Scented Geranium (Pelargonium sp.) is a native of South Africa and is considered a tender perennial in zones north of 9, but this is another herb that I treat as an annual. It is very easy to take cuttings and bring them in for the winter. It is nice to have a scented geranium on a windowsill that you can sniff the leaves from time to time. It seems in mild winters that varieties such as coconut or apple will reseed and come back in the garden. You definitely grow them for their leaves and not their flowers. They need full sun with the exception of peppermint-scented scented geraniums that need afternoon shade. Scented geraniums are very good in a container situation. Lemon, rose, peppermint and apple are some of my favorite scents. Used in baking a cake as a liner to the cake pan or dried in a potpourri, scented geraniums are a versatile herb. Because there are many sizes and shapes of scented geraniums, I would use them in the front or mid-range of the herb border. The small sizes are great in a container as shown in this post from my blog in 2009.
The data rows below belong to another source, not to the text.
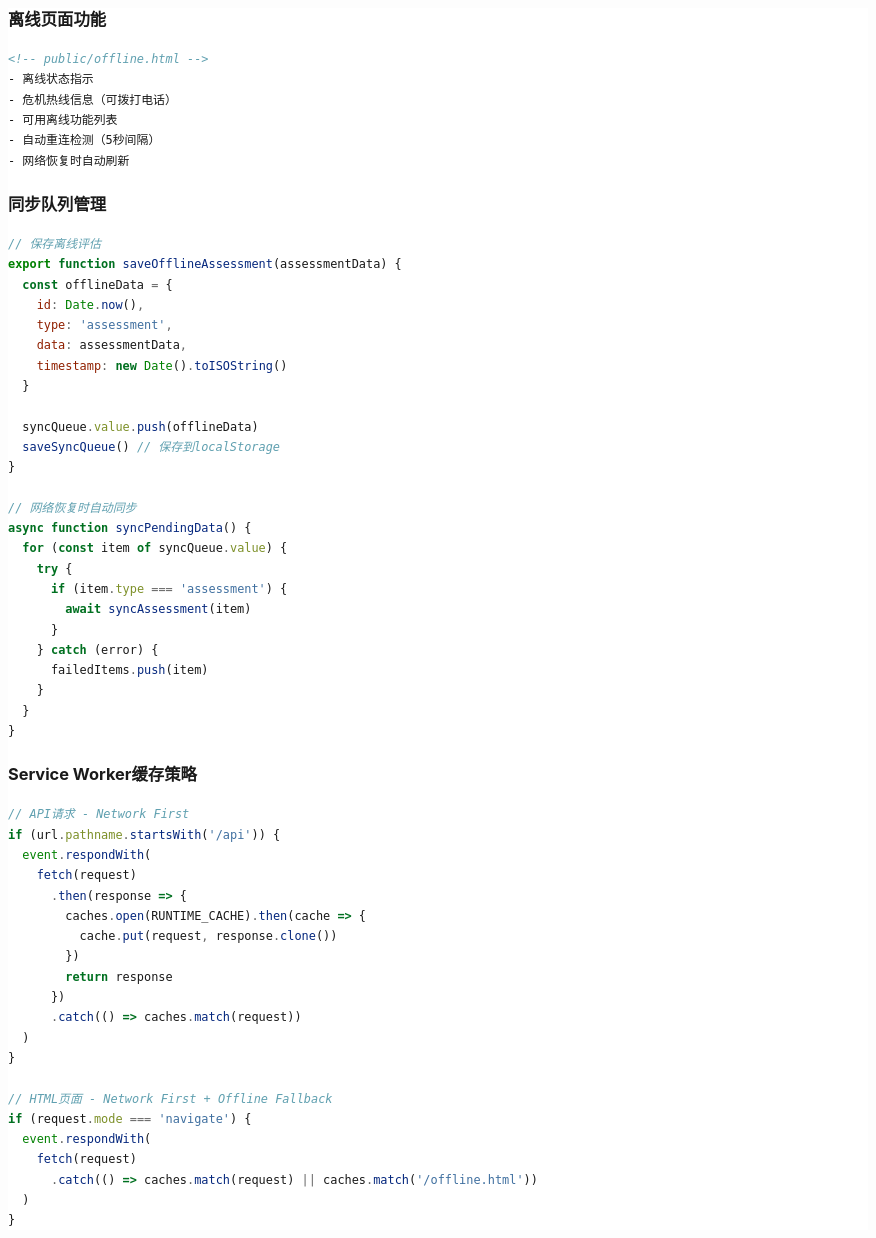### 离线页面功能
```html
<!-- public/offline.html -->
- 离线状态指示
- 危机热线信息（可拨打电话）
- 可用离线功能列表
- 自动重连检测（5秒间隔）
- 网络恢复时自动刷新
```

### 同步队列管理
```javascript
// 保存离线评估
export function saveOfflineAssessment(assessmentData) {
  const offlineData = {
    id: Date.now(),
    type: 'assessment',
    data: assessmentData,
    timestamp: new Date().toISOString()
  }

  syncQueue.value.push(offlineData)
  saveSyncQueue() // 保存到localStorage
}

// 网络恢复时自动同步
async function syncPendingData() {
  for (const item of syncQueue.value) {
    try {
      if (item.type === 'assessment') {
        await syncAssessment(item)
      }
    } catch (error) {
      failedItems.push(item)
    }
  }
}
```

### Service Worker缓存策略
```javascript
// API请求 - Network First
if (url.pathname.startsWith('/api')) {
  event.respondWith(
    fetch(request)
      .then(response => {
        caches.open(RUNTIME_CACHE).then(cache => {
          cache.put(request, response.clone())
        })
        return response
      })
      .catch(() => caches.match(request))
  )
}

// HTML页面 - Network First + Offline Fallback
if (request.mode === 'navigate') {
  event.respondWith(
    fetch(request)
      .catch(() => caches.match(request) || caches.match('/offline.html'))
  )
}
```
Rosemary (Rosmarinus officinalis) is a native of the Mediterranean region and is a tender perennial in the northern part of the US. In native lands it can grow to six feet tall. We usually have at least two rosemarys in the garden, one upright variety and one prostrate. Rosemary is just not hardy for us here in the ‘Burgh. Propagation is by layering or stem cuttings. You should provide well-drained soil to prevent root rot and good air circulation to discourage powdery mildew. We usually keep at least one rosemary in a container so it can be brought inside. With the mild winter we had it might even have made it through the winter. If you are going to try to get a rosemary through the winter, go with the 'Arp' variety. This is the year that I didn't leave one in the garden. It would be a front or mid-range herb in the border. This is a post I did from last year called One of My Favorites-Rosemary.
Pineapple Sage (Salvia elegans) is a tender perennial of the large salvia family. It is about four feet tall in my herb garden and has beautiful red tubular flowers that hummingbirds love as you can see in my post called My Herbal Dream Come True. The leaves have the wonderful scent and taste of pineapple. You must use them fresh because the leaves do not dry well. I usually use them chopped finely in my fruit salads for breakfast in the summer or you can use the fresh leaves in your cold iced tea or lemonade. We had a pineapple sage make it through the winter on a south facing windowsill. Pineapple sage does well in the mid-range to the back of the herb border.